START RECORDS FOR THE TASK

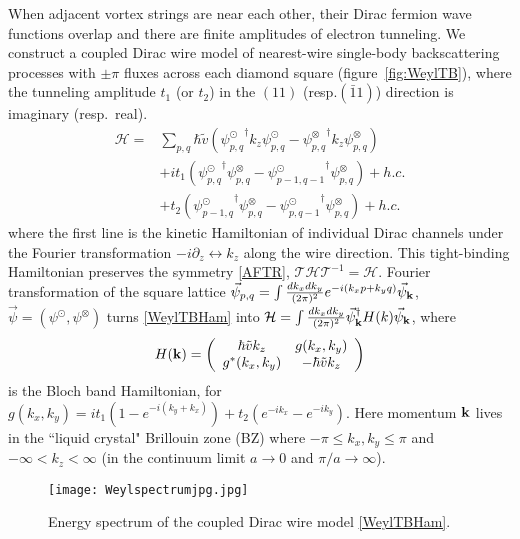 When adjacent vortex strings are near each other, their Dirac fermion wave functions overlap and there are finite amplitudes of electron tunneling. We construct a coupled Dirac wire model of nearest-wire single-body backscattering processes with $\pm\pi$ fluxes across each diamond square (figure~\ref{fig:WeylTB}), where the tunneling amplitude $t_1$ (or $t_2$) in the $(11)$ (resp.$(\bar{1}1)$) direction is imaginary (resp.~real). \begin{align}\mathcal{H}=&\sum_{p,q}\hbar\tilde{v}\left({\psi_{p,q}^\odot}^\dagger k_z\psi_{p,q}^\odot-{\psi_{p,q}^\otimes}^\dagger k_z\psi_{p,q}^\otimes\right)\nonumber\\&+it_1\left({\psi_{p,q}^\odot}^\dagger\psi_{p,q}^\otimes-{\psi_{p-1,q-1}^\odot}^\dagger\psi_{p,q}^\otimes\right)+h.c.\label{WeylTBHam}\\&+t_2\left({\psi_{p-1,q}^\odot}^\dagger\psi_{p,q}^\otimes-{\psi_{p,q-1}^\odot}^\dagger\psi_{p,q}^\otimes\right)+h.c.\nonumber\end{align} where the first line is the kinetic Hamiltonian of individual Dirac channels under the Fourier transformation $-i\partial_z\leftrightarrow k_z$ along the wire direction. This tight-binding Hamiltonian preserves the \AFTR symmetry \eqref{AFTR}, $\mathcal{T}\mathcal{H}\mathcal{T}^{-1}=\mathcal{H}$. Fourier transformation of the square lattice $\vec\psi_{p,q}=\int\frac{dk_xdk_y}{(2\pi)^2}e^{-i(k_xp+k_yq)}\vec\psi_{\bf k}$, $\vec\psi=(\psi^\odot,\psi^\otimes)$ turns \eqref{WeylTBHam} into $\mathcal{H}=\int\frac{dk_xdk_y}{(2\pi)^2}\vec\psi_{\bf k}^\dagger H(k)\vec\psi_{\bf k}$, where \begin{align}H({\bf k})=\left(\begin{array}{*{20}c}\hbar\tilde{v}k_z&g(k_x,k_y)\\g^\ast(k_x,k_y)&-\hbar\tilde{v}k_z\end{array}\right)\label{BlochHam}\end{align} is the Bloch band Hamiltonian, for $g(k_x,k_y)=it_1(1-e^{-i(k_y+k_x)})+t_2(e^{-ik_x}-e^{-ik_y})$. Here momentum ${\bf k}$ lives in the ``liquid crystal" Brillouin zone (\hypertarget{BZ}{BZ}) where $-\pi\leq k_x,k_y\leq\pi$ and $-\infty<k_z<\infty$ (in the continuum limit $a\to0$ and $\pi/a\to\infty$). 

\begin{figure}[htbp]
\centering\texttt{[image: Weylspectrumjpg.jpg]}
\caption{Energy spectrum of the coupled Dirac wire model \eqref{WeylTBHam}.}\label{fig:Weylspectrum}
\end{figure}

END RECORDS FOR THE TASK

Wherever an image appears, omit it; copy the rest of the records exactly.

EXPECTED ANSWER ::
 When adjacent vortex strings are near each other, their Dirac fermion wave functions overlap and there are finite amplitudes of electron tunneling. We construct a coupled Dirac wire model of nearest-wire single-body backscattering processes with $\pm\pi$ fluxes across each diamond square (figure~\ref{fig:WeylTB}), where the tunneling amplitude $t_1$ (or $t_2$) in the $(11)$ (resp.$(\bar{1}1)$) direction is imaginary (resp.~real). \begin{align}\mathcal{H}=&\sum_{p,q}\hbar\tilde{v}\left({\psi_{p,q}^\odot}^\dagger k_z\psi_{p,q}^\odot-{\psi_{p,q}^\otimes}^\dagger k_z\psi_{p,q}^\otimes\right)\nonumber\\&+it_1\left({\psi_{p,q}^\odot}^\dagger\psi_{p,q}^\otimes-{\psi_{p-1,q-1}^\odot}^\dagger\psi_{p,q}^\otimes\right)+h.c.\label{WeylTBHam}\\&+t_2\left({\psi_{p-1,q}^\odot}^\dagger\psi_{p,q}^\otimes-{\psi_{p,q-1}^\odot}^\dagger\psi_{p,q}^\otimes\right)+h.c.\nonumber\end{align} where the first line is the kinetic Hamiltonian of individual Dirac channels under the Fourier transformation $-i\partial_z\leftrightarrow k_z$ along the wire direction. This tight-binding Hamiltonian preserves the \AFTR symmetry \eqref{AFTR}, $\mathcal{T}\mathcal{H}\mathcal{T}^{-1}=\mathcal{H}$. Fourier transformation of the square lattice $\vec\psi_{p,q}=\int\frac{dk_xdk_y}{(2\pi)^2}e^{-i(k_xp+k_yq)}\vec\psi_{\bf k}$, $\vec\psi=(\psi^\odot,\psi^\otimes)$ turns \eqref{WeylTBHam} into $\mathcal{H}=\int\frac{dk_xdk_y}{(2\pi)^2}\vec\psi_{\bf k}^\dagger H(k)\vec\psi_{\bf k}$, where \begin{align}H({\bf k})=\left(\begin{array}{*{20}c}\hbar\tilde{v}k_z&g(k_x,k_y)\\g^\ast(k_x,k_y)&-\hbar\tilde{v}k_z\end{array}\right)\label{BlochHam}\end{align} is the Bloch band Hamiltonian, for $g(k_x,k_y)=it_1(1-e^{-i(k_y+k_x)})+t_2(e^{-ik_x}-e^{-ik_y})$. Here momentum ${\bf k}$ lives in the ``liquid crystal" Brillouin zone (\hypertarget{BZ}{BZ}) where $-\pi\leq k_x,k_y\leq\pi$ and $-\infty<k_z<\infty$ (in the continuum limit $a\to0$ and $\pi/a\to\infty$). 

\begin{figure}[htbp]
\centering\texttt{[image: Weylspectrumjpg.jpg]}
\caption{Energy spectrum of the coupled Dirac wire model \eqref{WeylTBHam}.}\label{fig:Weylspectrum}
\end{figure}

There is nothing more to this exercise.